### Problem details
Starting at the first line of the data, please print exactly those lines through the one that holds "(unde este cazul)", omitting every picture.

### Data to use
= = = =
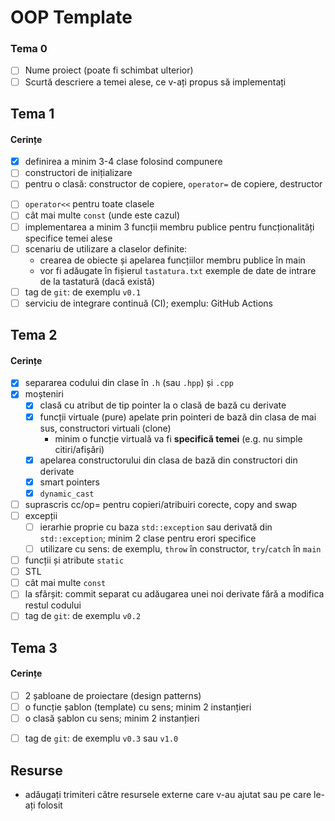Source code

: # OOP Template

### Tema 0

- [ ] Nume proiect (poate fi schimbat ulterior)
- [ ] Scurtă descriere a temei alese, ce v-ați propus să implementați

## Tema 1

#### Cerințe
- [X] definirea a minim 3-4 clase folosind compunere
- [ ] constructori de inițializare
- [ ] pentru o clasă: constructor de copiere, `operator=` de copiere, destructor
<!-- - [ ] pentru o altă clasă: constructor de mutare, `operator=` de mutare, destructor -->
<!-- - [ ] pentru o altă clasă: toate cele 5 funcții membru speciale -->
- [ ] `operator<<` pentru toate clasele
- [ ] cât mai multe `const` (unde este cazul)
- [ ] implementarea a minim 3 funcții membru publice pentru funcționalități specifice temei alese
- [ ] scenariu de utilizare a claselor definite:
  - crearea de obiecte și apelarea funcțiilor membru publice în main
  - vor fi adăugate în fișierul `tastatura.txt` exemple de date de intrare de la tastatură (dacă există)
- [ ] tag de `git`: de exemplu `v0.1`
- [ ] serviciu de integrare continuă (CI); exemplu: GitHub Actions

## Tema 2

#### Cerințe
- [X] separarea codului din clase în `.h` (sau `.hpp`) și `.cpp`
- [X] moșteniri
    - [X] clasă cu atribut de tip pointer la o clasă de bază cu derivate
    - [X] funcții virtuale (pure) apelate prin pointeri de bază din clasa de mai sus, constructori virtuali (clone)
        - minim o funcție virtuală va fi **specifică temei** (e.g. nu simple citiri/afișări)
    - [X] apelarea constructorului din clasa de bază din constructori din derivate
    - [X] smart pointers
    - [X] `dynamic_cast`
- [ ] suprascris cc/op= pentru copieri/atribuiri corecte, copy and swap
- [ ] excepții
    - [ ] ierarhie proprie cu baza `std::exception` sau derivată din `std::exception`; minim 2 clase pentru erori
      specifice
    - [ ] utilizare cu sens: de exemplu, `throw` în constructor, `try`/`catch` în `main`
- [ ] funcții și atribute `static`
- [ ] STL
- [ ] cât mai multe `const`
- [ ] la sfârșit: commit separat cu adăugarea unei noi derivate fără a modifica restul codului
- [ ] tag de `git`: de exemplu `v0.2`

## Tema 3

#### Cerințe
- [ ] 2 șabloane de proiectare (design patterns)
- [ ] o funcție șablon (template) cu sens; minim 2 instanțieri
- [ ] o clasă șablon cu sens; minim 2 instanțieri
<!-- - [ ] o specializare pe funcție/clasă șablon -->
- [ ] tag de `git`: de exemplu `v0.3` sau `v1.0`

## Resurse

- adăugați trimiteri către resursele externe care v-au ajutat sau pe care le-ați folosit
= = = =
### Output for this task
Source code

: # OOP Template

### Tema 0

- [ ] Nume proiect (poate fi schimbat ulterior)
- [ ] Scurtă descriere a temei alese, ce v-ați propus să implementați

## Tema 1

#### Cerințe
- [X] definirea a minim 3-4 clase folosind compunere
- [ ] constructori de inițializare
- [ ] pentru o clasă: constructor de copiere, `operator=` de copiere, destructor
<!-- - [ ] pentru o altă clasă: constructor de mutare, `operator=` de mutare, destructor -->
<!-- - [ ] pentru o altă clasă: toate cele 5 funcții membru speciale -->
- [ ] `operator<<` pentru toate clasele
- [ ] cât mai multe `const` (unde este cazul)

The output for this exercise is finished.